* _WHAT TO PRODUCE_: Among the entries that follow, find the lines holding "article" and say how many there are, with no other words.

* _INFORMATION_:
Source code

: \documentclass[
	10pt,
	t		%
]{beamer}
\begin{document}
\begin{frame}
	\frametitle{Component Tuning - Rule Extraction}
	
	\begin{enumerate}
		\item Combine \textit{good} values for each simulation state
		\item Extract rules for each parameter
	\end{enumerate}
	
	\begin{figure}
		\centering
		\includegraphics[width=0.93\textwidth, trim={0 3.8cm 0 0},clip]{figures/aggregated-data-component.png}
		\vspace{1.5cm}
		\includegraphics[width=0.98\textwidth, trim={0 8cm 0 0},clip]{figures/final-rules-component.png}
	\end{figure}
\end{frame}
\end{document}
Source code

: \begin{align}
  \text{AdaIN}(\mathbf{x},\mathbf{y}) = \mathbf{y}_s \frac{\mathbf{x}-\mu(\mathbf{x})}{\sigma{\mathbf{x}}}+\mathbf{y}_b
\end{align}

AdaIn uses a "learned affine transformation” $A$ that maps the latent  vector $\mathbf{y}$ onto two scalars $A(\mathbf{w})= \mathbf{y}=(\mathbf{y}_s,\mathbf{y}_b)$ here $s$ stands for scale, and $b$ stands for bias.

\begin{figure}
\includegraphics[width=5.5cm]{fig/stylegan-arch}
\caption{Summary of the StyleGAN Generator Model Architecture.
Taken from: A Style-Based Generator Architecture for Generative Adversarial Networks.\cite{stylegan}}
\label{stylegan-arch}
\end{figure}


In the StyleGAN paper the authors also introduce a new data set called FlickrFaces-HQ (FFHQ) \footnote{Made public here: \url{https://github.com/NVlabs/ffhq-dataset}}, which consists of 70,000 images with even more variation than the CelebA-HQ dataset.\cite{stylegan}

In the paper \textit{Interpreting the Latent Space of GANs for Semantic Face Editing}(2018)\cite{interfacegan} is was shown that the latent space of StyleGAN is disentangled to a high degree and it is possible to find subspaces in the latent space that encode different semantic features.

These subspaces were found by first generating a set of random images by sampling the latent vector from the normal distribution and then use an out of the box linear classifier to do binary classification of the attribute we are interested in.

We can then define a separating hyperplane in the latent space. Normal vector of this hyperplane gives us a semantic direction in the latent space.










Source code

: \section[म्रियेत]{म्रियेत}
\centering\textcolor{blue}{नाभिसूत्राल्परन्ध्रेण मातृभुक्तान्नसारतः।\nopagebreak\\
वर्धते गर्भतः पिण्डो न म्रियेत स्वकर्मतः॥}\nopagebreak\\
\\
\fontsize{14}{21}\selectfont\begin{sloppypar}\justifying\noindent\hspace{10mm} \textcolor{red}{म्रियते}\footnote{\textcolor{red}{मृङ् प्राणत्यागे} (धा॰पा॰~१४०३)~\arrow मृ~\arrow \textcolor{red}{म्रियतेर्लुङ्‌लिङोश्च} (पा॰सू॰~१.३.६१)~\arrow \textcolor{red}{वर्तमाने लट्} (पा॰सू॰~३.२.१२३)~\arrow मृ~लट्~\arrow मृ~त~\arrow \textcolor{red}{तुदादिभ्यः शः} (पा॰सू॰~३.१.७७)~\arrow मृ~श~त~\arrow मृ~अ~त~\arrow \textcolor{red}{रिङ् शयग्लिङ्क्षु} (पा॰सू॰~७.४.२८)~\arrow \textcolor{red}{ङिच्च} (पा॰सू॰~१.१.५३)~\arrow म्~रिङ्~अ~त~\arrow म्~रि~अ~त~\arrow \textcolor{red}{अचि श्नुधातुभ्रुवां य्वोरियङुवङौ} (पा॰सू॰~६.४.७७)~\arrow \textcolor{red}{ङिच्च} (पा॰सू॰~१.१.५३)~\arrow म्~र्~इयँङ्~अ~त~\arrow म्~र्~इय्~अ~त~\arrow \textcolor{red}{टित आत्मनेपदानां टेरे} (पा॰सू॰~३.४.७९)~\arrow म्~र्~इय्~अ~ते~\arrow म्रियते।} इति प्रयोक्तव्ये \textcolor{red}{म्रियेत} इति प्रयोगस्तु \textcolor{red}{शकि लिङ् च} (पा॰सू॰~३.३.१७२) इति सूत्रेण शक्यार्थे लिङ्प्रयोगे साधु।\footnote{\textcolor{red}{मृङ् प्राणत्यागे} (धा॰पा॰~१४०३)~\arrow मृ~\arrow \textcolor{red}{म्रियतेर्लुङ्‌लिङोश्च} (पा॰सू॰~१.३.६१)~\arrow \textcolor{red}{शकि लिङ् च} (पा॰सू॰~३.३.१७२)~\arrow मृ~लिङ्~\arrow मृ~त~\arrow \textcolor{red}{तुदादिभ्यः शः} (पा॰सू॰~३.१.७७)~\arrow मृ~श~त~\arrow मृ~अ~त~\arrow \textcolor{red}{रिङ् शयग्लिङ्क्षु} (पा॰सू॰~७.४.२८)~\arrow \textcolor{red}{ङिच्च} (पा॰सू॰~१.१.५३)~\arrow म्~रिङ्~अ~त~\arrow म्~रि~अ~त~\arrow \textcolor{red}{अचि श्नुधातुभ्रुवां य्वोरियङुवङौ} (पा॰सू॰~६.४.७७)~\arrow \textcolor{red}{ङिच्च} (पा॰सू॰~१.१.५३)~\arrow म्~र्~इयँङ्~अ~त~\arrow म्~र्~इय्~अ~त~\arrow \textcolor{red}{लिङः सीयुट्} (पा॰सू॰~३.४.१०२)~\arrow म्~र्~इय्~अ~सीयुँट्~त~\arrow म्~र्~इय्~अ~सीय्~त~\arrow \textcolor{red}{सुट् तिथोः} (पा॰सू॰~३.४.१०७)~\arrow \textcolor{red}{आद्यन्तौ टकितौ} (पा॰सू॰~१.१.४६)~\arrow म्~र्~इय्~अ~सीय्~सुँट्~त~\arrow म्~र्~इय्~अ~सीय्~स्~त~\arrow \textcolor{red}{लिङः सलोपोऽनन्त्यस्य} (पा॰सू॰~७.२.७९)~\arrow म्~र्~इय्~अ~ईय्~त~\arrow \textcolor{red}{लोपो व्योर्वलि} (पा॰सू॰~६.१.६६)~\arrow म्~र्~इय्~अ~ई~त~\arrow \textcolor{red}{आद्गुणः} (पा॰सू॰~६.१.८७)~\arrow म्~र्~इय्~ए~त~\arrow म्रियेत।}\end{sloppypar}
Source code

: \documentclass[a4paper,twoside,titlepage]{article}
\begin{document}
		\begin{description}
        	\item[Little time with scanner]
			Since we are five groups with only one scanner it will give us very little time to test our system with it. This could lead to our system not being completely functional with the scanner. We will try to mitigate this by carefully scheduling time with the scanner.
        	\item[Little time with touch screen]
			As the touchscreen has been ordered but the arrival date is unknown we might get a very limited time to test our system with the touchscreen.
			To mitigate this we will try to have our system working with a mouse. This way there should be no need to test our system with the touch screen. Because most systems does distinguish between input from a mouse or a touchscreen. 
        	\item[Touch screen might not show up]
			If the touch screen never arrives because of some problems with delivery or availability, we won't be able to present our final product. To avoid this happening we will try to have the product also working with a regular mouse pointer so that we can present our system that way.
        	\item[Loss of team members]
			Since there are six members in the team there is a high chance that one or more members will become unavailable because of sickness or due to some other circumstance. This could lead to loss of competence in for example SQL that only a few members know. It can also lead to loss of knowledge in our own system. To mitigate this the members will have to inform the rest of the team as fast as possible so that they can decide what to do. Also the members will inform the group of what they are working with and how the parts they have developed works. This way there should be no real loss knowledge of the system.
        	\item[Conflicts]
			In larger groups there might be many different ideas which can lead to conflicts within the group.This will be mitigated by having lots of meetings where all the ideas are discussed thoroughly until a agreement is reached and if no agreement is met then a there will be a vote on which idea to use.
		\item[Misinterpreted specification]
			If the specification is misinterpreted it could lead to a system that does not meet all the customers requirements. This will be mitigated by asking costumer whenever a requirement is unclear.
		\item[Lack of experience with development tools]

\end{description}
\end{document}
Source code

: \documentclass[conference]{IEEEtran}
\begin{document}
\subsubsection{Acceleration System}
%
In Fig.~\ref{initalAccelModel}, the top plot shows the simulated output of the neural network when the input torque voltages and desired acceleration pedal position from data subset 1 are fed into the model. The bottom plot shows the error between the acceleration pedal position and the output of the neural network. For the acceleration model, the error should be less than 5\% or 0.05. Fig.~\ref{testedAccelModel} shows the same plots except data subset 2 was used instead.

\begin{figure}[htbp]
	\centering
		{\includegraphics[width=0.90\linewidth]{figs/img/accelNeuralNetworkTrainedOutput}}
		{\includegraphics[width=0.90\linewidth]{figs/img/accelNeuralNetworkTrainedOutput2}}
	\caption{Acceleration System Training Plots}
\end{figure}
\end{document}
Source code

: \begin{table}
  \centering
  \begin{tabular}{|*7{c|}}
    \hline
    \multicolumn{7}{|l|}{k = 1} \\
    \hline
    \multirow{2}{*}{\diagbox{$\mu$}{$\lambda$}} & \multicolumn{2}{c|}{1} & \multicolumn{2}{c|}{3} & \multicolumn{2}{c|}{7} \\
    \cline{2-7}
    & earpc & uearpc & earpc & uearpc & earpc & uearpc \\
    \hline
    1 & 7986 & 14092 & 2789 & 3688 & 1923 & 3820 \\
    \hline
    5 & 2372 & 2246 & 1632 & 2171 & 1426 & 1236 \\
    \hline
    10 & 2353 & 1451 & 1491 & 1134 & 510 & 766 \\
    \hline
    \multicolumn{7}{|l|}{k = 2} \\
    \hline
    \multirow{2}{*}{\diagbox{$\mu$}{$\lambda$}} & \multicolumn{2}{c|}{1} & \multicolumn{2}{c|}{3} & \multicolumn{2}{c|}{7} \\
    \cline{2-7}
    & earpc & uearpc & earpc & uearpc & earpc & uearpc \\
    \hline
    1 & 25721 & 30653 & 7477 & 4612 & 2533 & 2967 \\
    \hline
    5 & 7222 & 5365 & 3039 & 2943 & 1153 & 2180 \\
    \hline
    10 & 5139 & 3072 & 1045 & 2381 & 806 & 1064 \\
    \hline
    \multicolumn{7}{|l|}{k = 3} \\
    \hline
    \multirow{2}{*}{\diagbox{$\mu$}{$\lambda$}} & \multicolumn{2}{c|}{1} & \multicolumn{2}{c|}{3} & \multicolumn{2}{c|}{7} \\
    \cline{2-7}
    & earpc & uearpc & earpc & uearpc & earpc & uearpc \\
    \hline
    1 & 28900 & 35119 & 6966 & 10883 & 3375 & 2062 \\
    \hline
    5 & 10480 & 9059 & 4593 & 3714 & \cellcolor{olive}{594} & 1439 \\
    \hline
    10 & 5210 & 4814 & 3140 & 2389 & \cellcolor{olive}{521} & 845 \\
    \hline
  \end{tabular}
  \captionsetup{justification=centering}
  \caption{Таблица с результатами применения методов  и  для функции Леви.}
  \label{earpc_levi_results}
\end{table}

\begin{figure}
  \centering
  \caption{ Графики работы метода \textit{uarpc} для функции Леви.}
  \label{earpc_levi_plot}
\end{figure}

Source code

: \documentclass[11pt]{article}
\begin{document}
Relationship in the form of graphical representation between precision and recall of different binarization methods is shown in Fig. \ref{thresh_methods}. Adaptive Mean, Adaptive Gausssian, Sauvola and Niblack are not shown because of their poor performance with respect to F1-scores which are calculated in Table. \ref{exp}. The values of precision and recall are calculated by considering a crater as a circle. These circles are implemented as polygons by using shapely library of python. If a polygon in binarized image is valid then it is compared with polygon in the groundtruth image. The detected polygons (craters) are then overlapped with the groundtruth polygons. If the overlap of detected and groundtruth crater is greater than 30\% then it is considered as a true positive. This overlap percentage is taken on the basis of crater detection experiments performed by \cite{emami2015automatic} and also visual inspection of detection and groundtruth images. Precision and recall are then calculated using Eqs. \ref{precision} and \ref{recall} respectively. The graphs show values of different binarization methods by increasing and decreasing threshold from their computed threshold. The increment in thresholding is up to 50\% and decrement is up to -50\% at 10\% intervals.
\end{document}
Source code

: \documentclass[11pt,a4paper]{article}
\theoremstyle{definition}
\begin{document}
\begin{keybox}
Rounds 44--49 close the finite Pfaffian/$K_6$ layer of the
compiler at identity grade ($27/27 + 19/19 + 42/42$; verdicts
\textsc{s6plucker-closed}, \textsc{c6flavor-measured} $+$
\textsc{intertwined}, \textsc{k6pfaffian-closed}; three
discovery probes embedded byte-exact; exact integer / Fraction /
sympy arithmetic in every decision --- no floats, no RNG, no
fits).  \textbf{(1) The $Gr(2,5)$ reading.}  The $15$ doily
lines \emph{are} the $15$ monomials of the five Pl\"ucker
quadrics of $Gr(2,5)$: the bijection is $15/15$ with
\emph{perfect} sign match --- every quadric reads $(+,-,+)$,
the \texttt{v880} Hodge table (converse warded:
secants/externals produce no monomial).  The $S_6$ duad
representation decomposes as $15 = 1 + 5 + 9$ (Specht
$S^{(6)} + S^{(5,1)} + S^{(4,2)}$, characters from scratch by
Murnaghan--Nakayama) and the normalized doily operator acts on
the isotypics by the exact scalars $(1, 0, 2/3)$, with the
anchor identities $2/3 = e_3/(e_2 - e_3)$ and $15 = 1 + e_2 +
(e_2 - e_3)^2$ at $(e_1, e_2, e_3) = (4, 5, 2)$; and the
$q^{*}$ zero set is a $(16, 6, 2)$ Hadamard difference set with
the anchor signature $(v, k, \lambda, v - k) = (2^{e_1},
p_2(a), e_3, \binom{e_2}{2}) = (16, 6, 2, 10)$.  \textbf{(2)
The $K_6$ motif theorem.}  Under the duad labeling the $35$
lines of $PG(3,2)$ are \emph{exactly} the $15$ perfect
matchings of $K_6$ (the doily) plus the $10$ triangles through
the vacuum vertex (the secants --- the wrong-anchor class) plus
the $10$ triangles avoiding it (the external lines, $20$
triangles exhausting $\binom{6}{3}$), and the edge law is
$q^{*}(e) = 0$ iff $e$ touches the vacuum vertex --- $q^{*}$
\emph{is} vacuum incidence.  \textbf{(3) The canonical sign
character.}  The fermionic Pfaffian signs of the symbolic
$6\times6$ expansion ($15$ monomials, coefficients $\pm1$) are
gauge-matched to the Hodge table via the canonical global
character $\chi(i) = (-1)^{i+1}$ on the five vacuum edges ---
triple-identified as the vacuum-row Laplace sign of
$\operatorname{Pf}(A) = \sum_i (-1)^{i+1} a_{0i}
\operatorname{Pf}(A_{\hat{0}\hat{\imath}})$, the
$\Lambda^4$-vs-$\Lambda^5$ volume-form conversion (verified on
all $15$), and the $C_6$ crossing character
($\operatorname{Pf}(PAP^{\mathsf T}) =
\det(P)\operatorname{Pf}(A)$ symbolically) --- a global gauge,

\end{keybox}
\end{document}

* _SOLUTION TO THIS PROBLEM_: 3